Writing with a pen can make things even worse. Left-handed CHS junior Avery Handley expresses her opinion about handwriting with a pen.
“I’m a big fan of handwriting everything that I do, so when it comes to handwriting with pen, which is my personal favorite thing to write with, it tends to smear all over the place,” Handley said. “That can be very frustrating because I like to be very neat with my notes.”
However, at CHS, it is not just the writing utensils that left-handed students struggle with. It is the desks themselves. Most classrooms at CHS have desks that are designed for right-handed people. These are desk-chair combinations, where the student sits from the left side. They do so because the table is designed so that there is an armrest on the right side. People who are right-handed can rest their arm on that extended piece of the table, while people who are left-handed have to keep their arm up in the air.
“That’s kind of annoying sometimes,” Brown said. “One arm is actually being held up by something while the other one has to be further up the desk if you want it to be completely on.”
This final piece of equipment that caters towards right-handed people rather than everyone is used all over the globe: door handles. We see them everywhere at CHS, and almost all of them are geared towards the right-handers. Their hinge is on the left side, so people press down clockwise with their right hand to open the door. On the other hand, left-handed people cannot use their dominant hand to open the door, as it requires them to push in a very awkward manner away from their body.
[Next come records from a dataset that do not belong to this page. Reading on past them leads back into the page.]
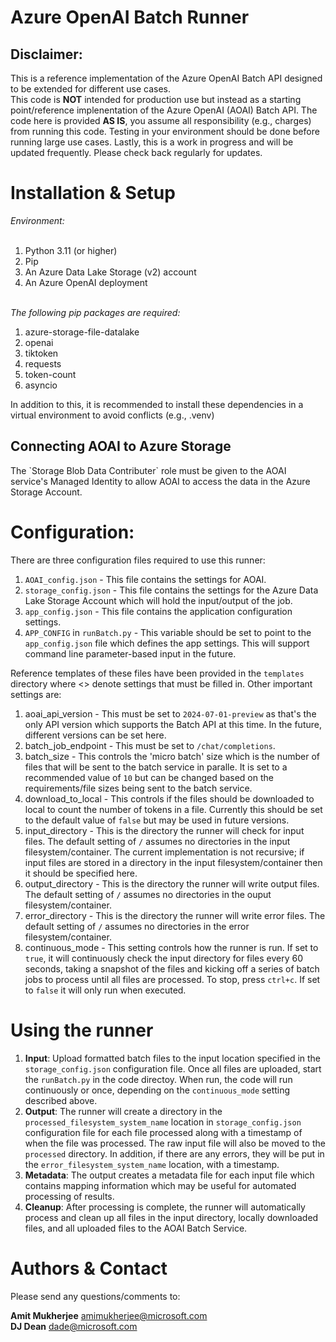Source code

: <h1>Azure OpenAI Batch Runner</h1>
<h2>Disclaimer:</h2>This is a reference implementation of the Azure OpenAI Batch API designed to be extended for different use cases.<br/>
 This code is <b>NOT</b> intended for production use but instead as a starting point/reference implenentation of the Azure OpenAI (AOAI) Batch API. The code here is provided <b>AS IS</b>, you assume all responsibility (e.g., charges) from running this code. Testing in your environment should be done before running large use cases. Lastly, this is a work in progress and will be updated frequently. Please check back regularly for updates. 
<h1>Installation & Setup</h1>
<i>Environment:</i><br/><br/>

1. Python 3.11 (or higher)
2. Pip
3. An Azure Data Lake Storage (v2) account
4. An Azure OpenAI deployment

<br/><i>The following pip packages are required:</i><br/>
1. azure-storage-file-datalake<br/>
2. openai
3. tiktoken
4. requests
5. token-count
6. asyncio

In addition to this, it is recommended to install these dependencies in a virtual environment to avoid conflicts (e.g., .venv)
<h2>Connecting AOAI to Azure Storage</h2>
The `Storage Blob Data Contributer` role must be given to the AOAI service's Managed Identity to allow AOAI to access the data in the Azure Storage Account.
<h1>Configuration:</h1>
There are three configuration files required to use this runner:

1. `AOAI_config.json` - This file contains the settings for AOAI.
2. `storage_config.json` - This file contains the settings for the Azure Data Lake Storage Account which will hold the input/output of the job.
3. `app_config.json` - This file contains the application configuration settings.
4. `APP_CONFIG` in `runBatch.py` - This variable should be set to point to the `app_config.json` file which defines the app settings. This will support command line parameter-based input in the future.

Reference templates of these files have been provided in the `templates` directory where <> denote settings that must be filled in. 
Other important settings are:

1. aoai_api_version - This must be set to `2024-07-01-preview` as that's the only API version which supports the Batch API at this time. In the future, different versions can be set here.
2. batch_job_endpoint - This must be set to `/chat/completions`.
3. batch_size - This controls the 'micro batch' size which is the number of files that will be sent to the batch service in paralle. It is set to a recommended value of `10` but can be changed
based on the requirements/file sizes being sent to the batch service.
4. download_to_local - This controls if the files should be downloaded to local to count the number of tokens in a file. Currently this should be set to the default value of `false` but may be used in future versions.
5. input_directory - This is the directory the runner will check for input files. The default setting of `/` assumes no directories in the input filesystem/container. The current implementation is not recursive; if input files are stored in a directory in the input filesystem/container then it should be specified here.
6. output_directory - This is the directory the runner will write output files. The default setting of `/` assumes no directories in the ouput filesystem/container. 
7. error_directory - This is the directory the runner will write error files. The default setting of `/` assumes no directories in the error filesystem/container.
8. continuous_mode - This setting controls how the runner is run. If set to `true`, it will continuously check the input directory for files every 60 seconds, taking a snapshot of the files and kicking off a series of batch jobs to process until all files are processed. To stop, press `ctrl+c`. If set to `false` it will only run when executed. 

<h1>Using the runner</h1>

1. <b>Input</b>: Upload formatted batch files to the input location specified in the `storage_config.json` configuration file. Once all files are uploaded, start the `runBatch.py` in the code directoy. When run, the code will run continuously or once, depending on the `continuous_mode` setting described above. 
2. <b>Output</b>: The runner will create a directory in the `processed_filesystem_system_name` location in `storage_config.json` configuration file for each file processed along with a timestamp of when the file was processed. The raw input file will also be moved to the `processed` directory. In addition, if there are any errors, they will be put in the `error_filesystem_system_name` location, with a timestamp. 
3. <b>Metadata</b>: The output creates a metadata file for each input file which contains mapping information which may be useful for automated processing of results.
4. <b>Cleanup</b>: After processing is complete, the runner will automatically process and clean up all files in the input directory, locally downloaded files, and all uploaded files to the AOAI Batch Service.

<h1>Authors & Contact</h1>
Please send any questions/comments to:</br>

<b>Amit Mukherjee</b> amimukherjee@microsoft.com</br>
<b>DJ Dean</b> dade@microsoft.com</br>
We obviously cannot change the structure of the doors at CHS, but there are steps we can take to make sure that both left-handed people and right-handed students can use equipment equally. For example, an option could be including scissors for both right-handed and left-handed people in classes where people use scissors. Another possibility can be to have a few rectangular or left-handed desks in each classroom, if the majority of the desks are for right-handed people.
Left-handed people are constantly adapting to manage tools that are geared towards right-handed people. Desks, writing utensils, and other common-use tools push right-handed people forwards and limit those who are left-handed. They can manage them, but a little more inclusivity through left-handed tools would help.